= Beginning of Section =

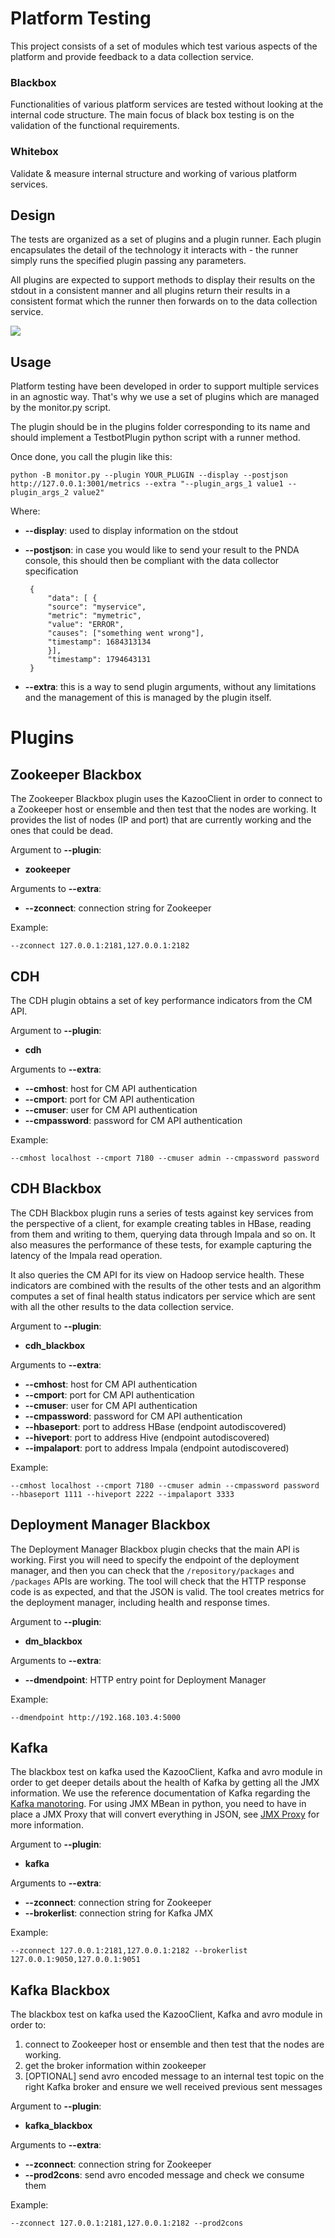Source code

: # Platform Testing

This project consists of a set of modules which test various aspects of the platform and provide feedback to a data collection service. 

### Blackbox

Functionalities of various platform services are tested without looking at the internal code structure. The main focus of black box testing is on the validation of the functional requirements.

### Whitebox

Validate & measure internal structure and working of various platform services.

## Design

The tests are organized as a set of plugins and a plugin runner. Each plugin encapsulates the detail of the technology it interacts with - the runner simply runs the specified plugin passing any parameters.

All plugins are expected to support methods to display their results on the stdout in a consistent manner and all plugins return their results in a consistent format which the runner then forwards on to the data collection service.

![](images/overview.png)

## Usage

Platform testing have been developed in order to support multiple services in an agnostic way. That's why we use a set of plugins which are managed by the monitor.py script.

The plugin should be in the plugins folder corresponding to its name and should implement a TestbotPlugin python script with a runner method. 

Once done, you call the plugin like this:

	python -B monitor.py --plugin YOUR_PLUGIN --display --postjson http://127.0.0.1:3001/metrics --extra "--plugin_args_1 value1 --plugin_args_2 value2"

Where:

 - **--display**: used to display information on the stdout
 - **--postjson**: in case you would like to send your result to the PNDA console, this should then be compliant with the data collector specification

		{
			"data": [ {
			"source": "myservice",
			"metric": "mymetric",
			"value": "ERROR",
			"causes": ["something went wrong"],
			"timestamp": 1684313134
			}],
			"timestamp": 1794643131
		}

 - **--extra**: this is a way to send plugin arguments, without any limitations and the management of this is managed by the plugin itself.

# Plugins

## Zookeeper Blackbox

The Zookeeper Blackbox plugin uses the KazooClient in order to connect to a Zookeeper host or ensemble and then test that the nodes are working. It provides the list of nodes (IP and port) that are currently working and the ones that could be dead.

Argument to **--plugin**:

- **zookeeper**

Arguments to **--extra**:

- **--zconnect**: connection string for Zookeeper

Example:

	--zconnect 127.0.0.1:2181,127.0.0.1:2182

## CDH

The CDH plugin obtains a set of key performance indicators from the CM API.

Argument to **--plugin**:

- **cdh**

Arguments to **--extra**:

- **--cmhost**: host for CM API authentication
- **--cmport**: port for CM API authentication
- **--cmuser**: user for CM API authentication
- **--cmpassword**: password for CM API authentication

Example:

	--cmhost localhost --cmport 7180 --cmuser admin --cmpassword password

## CDH Blackbox

The CDH Blackbox plugin runs a series of tests against key services from the perspective of a client, for example creating tables in HBase, reading from them and writing to them, querying data through Impala and so on. It also measures the performance of these tests, for example capturing the latency of the Impala read operation.

It also queries the CM API for its view on Hadoop service health. These indicators are combined with the results of the other tests and an algorithm computes a set of final health status indicators per service which are sent with all the other results to the data collection service.

Argument to **--plugin**:

- **cdh_blackbox**

Arguments to **--extra**:

- **--cmhost**: host for CM API authentication
- **--cmport**: port for CM API authentication
- **--cmuser**: user for CM API authentication
- **--cmpassword**: password for CM API authentication
- **--hbaseport**: port to address HBase (endpoint autodiscovered)
- **--hiveport**: port to address Hive (endpoint autodiscovered)
- **--impalaport**: port to address Impala (endpoint autodiscovered)

Example:

	--cmhost localhost --cmport 7180 --cmuser admin --cmpassword password --hbaseport 1111 --hiveport 2222 --impalaport 3333

## Deployment Manager Blackbox

The Deployment Manager Blackbox plugin checks that the main API is working. First you will need to specify the endpoint of the deployment manager, and then you can check that the `/repository/packages` and `/packages` APIs are working. The tool will check that the HTTP response code is as expected, and that the JSON is valid. The tool creates metrics for the deployment manager, including health and response times. 

Argument to **--plugin**:

- **dm_blackbox**

Arguments to **--extra**:

- **--dmendpoint**: HTTP entry point for Deployment Manager

Example:

	--dmendpoint http://192.168.103.4:5000
	
## Kafka

The blackbox test on kafka used the KazooClient, Kafka and avro module in order to get deeper details about the health of Kafka by getting all the JMX information. We use the reference documentation of Kafka regarding the [Kafka manotoring](http://kafka.apache.org/documentation.html#monitoring). For using JMX MBean in python, you need to have in place a JMX Proxy that will convert everything in JSON, see [JMX Proxy](https://github.com/mk23/jmxproxy) for more information.

Argument to **--plugin**:

- **kafka**

Arguments to **--extra**:

- **--zconnect**: connection string for Zookeeper
- **--brokerlist**: connection string for Kafka JMX

Example:

	--zconnect 127.0.0.1:2181,127.0.0.1:2182 --brokerlist 127.0.0.1:9050,127.0.0.1:9051

## Kafka Blackbox

The blackbox test on kafka used the KazooClient, Kafka and avro module in order to:
 
1. connect to Zookeeper host or ensemble and then test that the nodes are working. 
2. get the broker information within zookeeper 
3. [OPTIONAL] send avro encoded message to an internal test topic on the right Kafka broker and ensure we well received previous sent messages

Argument to **--plugin**:

- **kafka_blackbox**

Arguments to **--extra**:

- **--zconnect**: connection string for Zookeeper
- **--prod2cons**: send avro encoded message and check we consume them

Example:

	--zconnect 127.0.0.1:2181,127.0.0.1:2182 --prod2cons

= End of Section =

*Exercise*: Once the pictures are set aside, give the listing again word for word.

*Answer section*:
Source code

: # Platform Testing

This project consists of a set of modules which test various aspects of the platform and provide feedback to a data collection service. 

### Blackbox

Functionalities of various platform services are tested without looking at the internal code structure. The main focus of black box testing is on the validation of the functional requirements.

### Whitebox

Validate & measure internal structure and working of various platform services.

## Design

The tests are organized as a set of plugins and a plugin runner. Each plugin encapsulates the detail of the technology it interacts with - the runner simply runs the specified plugin passing any parameters.

All plugins are expected to support methods to display their results on the stdout in a consistent manner and all plugins return their results in a consistent format which the runner then forwards on to the data collection service.

![](images/overview.png)

## Usage

Platform testing have been developed in order to support multiple services in an agnostic way. That's why we use a set of plugins which are managed by the monitor.py script.

The plugin should be in the plugins folder corresponding to its name and should implement a TestbotPlugin python script with a runner method. 

Once done, you call the plugin like this:

	python -B monitor.py --plugin YOUR_PLUGIN --display --postjson http://127.0.0.1:3001/metrics --extra "--plugin_args_1 value1 --plugin_args_2 value2"

Where:

 - **--display**: used to display information on the stdout
 - **--postjson**: in case you would like to send your result to the PNDA console, this should then be compliant with the data collector specification

		{
			"data": [ {
			"source": "myservice",
			"metric": "mymetric",
			"value": "ERROR",
			"causes": ["something went wrong"],
			"timestamp": 1684313134
			}],
			"timestamp": 1794643131
		}

 - **--extra**: this is a way to send plugin arguments, without any limitations and the management of this is managed by the plugin itself.

# Plugins

## Zookeeper Blackbox

The Zookeeper Blackbox plugin uses the KazooClient in order to connect to a Zookeeper host or ensemble and then test that the nodes are working. It provides the list of nodes (IP and port) that are currently working and the ones that could be dead.

Argument to **--plugin**:

- **zookeeper**

Arguments to **--extra**:

- **--zconnect**: connection string for Zookeeper

Example:

	--zconnect 127.0.0.1:2181,127.0.0.1:2182

## CDH

The CDH plugin obtains a set of key performance indicators from the CM API.

Argument to **--plugin**:

- **cdh**

Arguments to **--extra**:

- **--cmhost**: host for CM API authentication
- **--cmport**: port for CM API authentication
- **--cmuser**: user for CM API authentication
- **--cmpassword**: password for CM API authentication

Example:

	--cmhost localhost --cmport 7180 --cmuser admin --cmpassword password

## CDH Blackbox

The CDH Blackbox plugin runs a series of tests against key services from the perspective of a client, for example creating tables in HBase, reading from them and writing to them, querying data through Impala and so on. It also measures the performance of these tests, for example capturing the latency of the Impala read operation.

It also queries the CM API for its view on Hadoop service health. These indicators are combined with the results of the other tests and an algorithm computes a set of final health status indicators per service which are sent with all the other results to the data collection service.

Argument to **--plugin**:

- **cdh_blackbox**

Arguments to **--extra**:

- **--cmhost**: host for CM API authentication
- **--cmport**: port for CM API authentication
- **--cmuser**: user for CM API authentication
- **--cmpassword**: password for CM API authentication
- **--hbaseport**: port to address HBase (endpoint autodiscovered)
- **--hiveport**: port to address Hive (endpoint autodiscovered)
- **--impalaport**: port to address Impala (endpoint autodiscovered)

Example:

	--cmhost localhost --cmport 7180 --cmuser admin --cmpassword password --hbaseport 1111 --hiveport 2222 --impalaport 3333

## Deployment Manager Blackbox

The Deployment Manager Blackbox plugin checks that the main API is working. First you will need to specify the endpoint of the deployment manager, and then you can check that the `/repository/packages` and `/packages` APIs are working. The tool will check that the HTTP response code is as expected, and that the JSON is valid. The tool creates metrics for the deployment manager, including health and response times. 

Argument to **--plugin**:

- **dm_blackbox**

Arguments to **--extra**:

- **--dmendpoint**: HTTP entry point for Deployment Manager

Example:

	--dmendpoint http://192.168.103.4:5000
	
## Kafka

The blackbox test on kafka used the KazooClient, Kafka and avro module in order to get deeper details about the health of Kafka by getting all the JMX information. We use the reference documentation of Kafka regarding the [Kafka manotoring](http://kafka.apache.org/documentation.html#monitoring). For using JMX MBean in python, you need to have in place a JMX Proxy that will convert everything in JSON, see [JMX Proxy](https://github.com/mk23/jmxproxy) for more information.

Argument to **--plugin**:

- **kafka**

Arguments to **--extra**:

- **--zconnect**: connection string for Zookeeper
- **--brokerlist**: connection string for Kafka JMX

Example:

	--zconnect 127.0.0.1:2181,127.0.0.1:2182 --brokerlist 127.0.0.1:9050,127.0.0.1:9051

## Kafka Blackbox

The blackbox test on kafka used the KazooClient, Kafka and avro module in order to:
 
1. connect to Zookeeper host or ensemble and then test that the nodes are working. 
2. get the broker information within zookeeper 
3. [OPTIONAL] send avro encoded message to an internal test topic on the right Kafka broker and ensure we well received previous sent messages

Argument to **--plugin**:

- **kafka_blackbox**

Arguments to **--extra**:

- **--zconnect**: connection string for Zookeeper
- **--prod2cons**: send avro encoded message and check we consume them

Example:

	--zconnect 127.0.0.1:2181,127.0.0.1:2182 --prod2cons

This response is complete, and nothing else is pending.